(WHAT THIS TASK INVOLVES) A single figure is required: the number of lines in the listing below containing the word "colorette".

(AVAILABLE DATA)
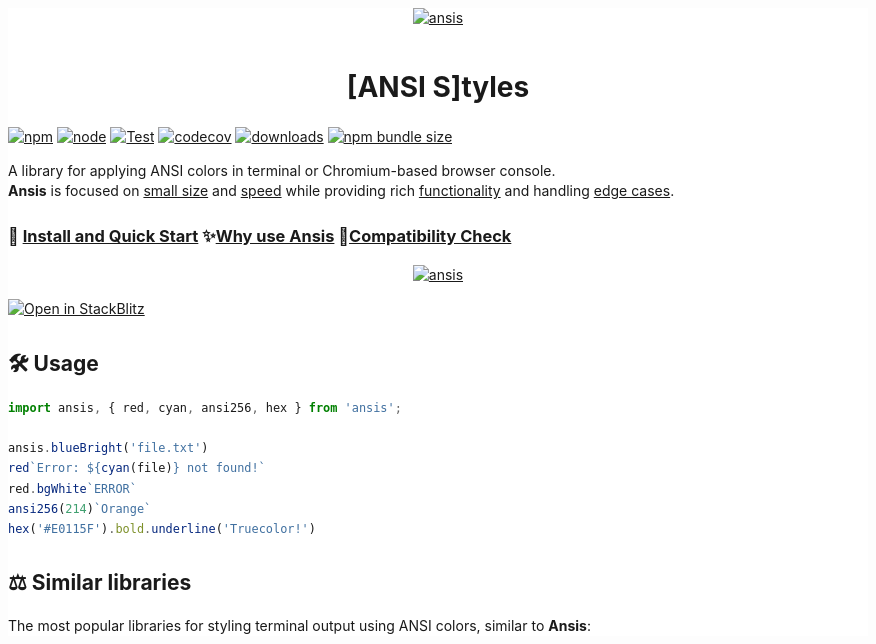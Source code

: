 <a id="top" name="top"></a>
<div align="center">
  <a href="https://www.npmjs.com/package/ansis">
    <img width="323" src="https://github.com/webdiscus/ansis/raw/master/docs/img/logo.png" alt="ansis">
  </a>
  <h1 align="center">[ANSI S]tyles</h1>
</div>

[![npm](https://img.shields.io/npm/v/ansis?logo=npm&color=brightgreen "npm package")](https://www.npmjs.com/package/ansis "download npm package")
[![node](https://img.shields.io/node/v/ansis)](https://nodejs.org)
[![Test](https://github.com/webdiscus/ansis/actions/workflows/test.yml/badge.svg)](https://github.com/webdiscus/ansis/actions/workflows/test.yml)
[![codecov](https://codecov.io/gh/webdiscus/ansis/branch/master/graph/badge.svg?token=H7SFJONX1X)](https://codecov.io/gh/webdiscus/ansis)
[![downloads](https://img.shields.io/npm/dm/ansis)](https://www.npmjs.com/package/ansis)
[![npm bundle size](https://img.shields.io/bundlephobia/minzip/ansis)](https://bundlephobia.com/package/ansis)


A library for applying ANSI colors in terminal or Chromium-based browser console.\
**Ansis** is focused on [small size](#compare-size) and [speed](#benchmark) while providing rich [functionality](#compare) and handling [edge cases](#handling-input-arguments).

### 🚀 [Install and Quick Start](#install)  ✨[Why use Ansis](#why-ansis)  🔧[Compatibility Check](#compatibility)

<div align="center">
  <a href="https://www.npmjs.com/package/ansis">
    <img width="830" src="https://github.com/webdiscus/ansis/raw/master/docs/img/ansis-demo.png" alt="ansis">
  </a>
</div>

[![Open in StackBlitz](https://developer.stackblitz.com/img/open_in_stackblitz.svg)](https://stackblitz.com/edit/stackblitz-starters-gs2gve?file=index.js)

## 🛠️ Usage

```js
import ansis, { red, cyan, ansi256, hex } from 'ansis';

ansis.blueBright('file.txt')
red`Error: ${cyan(file)} not found!`
red.bgWhite`ERROR`
ansi256(214)`Orange`
hex('#E0115F').bold.underline('Truecolor!')
```

## ⚖️ Similar libraries

The most popular libraries for styling terminal output using ANSI colors, similar to **Ansis**:


[^1]: Colors supported depends on actual terminal.\
[^2]: The Windows terminal supports true color since Windows 10 revision 14931 (2016-09-21).
[colors.js]: https://github.com/DABH/colors.js
[colorette]: https://github.com/jorgebucaran/colorette
[picocolors]: https://github.com/alexeyraspopov/picocolors
[cli-color]: https://github.com/medikoo/cli-color
[colors-cli]: https://github.com/jaywcjlove/colors-cli
[ansi-colors]: https://github.com/doowb/ansi-colors
[kleur]: https://github.com/lukeed/kleur
[kolorist]: https://github.com/marvinhagemeister/kolorist
[chalk]: https://github.com/chalk/chalk
[ansis]: https://github.com/webdiscus/ansis
[tinyrainbow]: https://github.com/tinylibs/tinyrainbow
[npm-colors.js]: https://www.npmjs.com/package/@colors/colors
[npm-colorette]: https://www.npmjs.com/package/colorette
[npm-picocolors]: https://www.npmjs.com/package/picocolors
[npm-cli-color]: https://www.npmjs.com/package/cli-color
[npm-colors-cli]: https://www.npmjs.com/package/colors-cli
[npm-ansi-colors]: https://www.npmjs.com/package/ansi-colors
[npm-kleur]: https://www.npmjs.com/package/kleur
[npm-kolorist]: https://www.npmjs.com/package/kolorist
[npm-chalk]: https://www.npmjs.com/package/chalk
[npm-ansis]: https://www.npmjs.com/package/ansis
[npm-tinyrainbow]: https://www.npmjs.com/package/tinyrainbow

(TASK OUTPUT) 2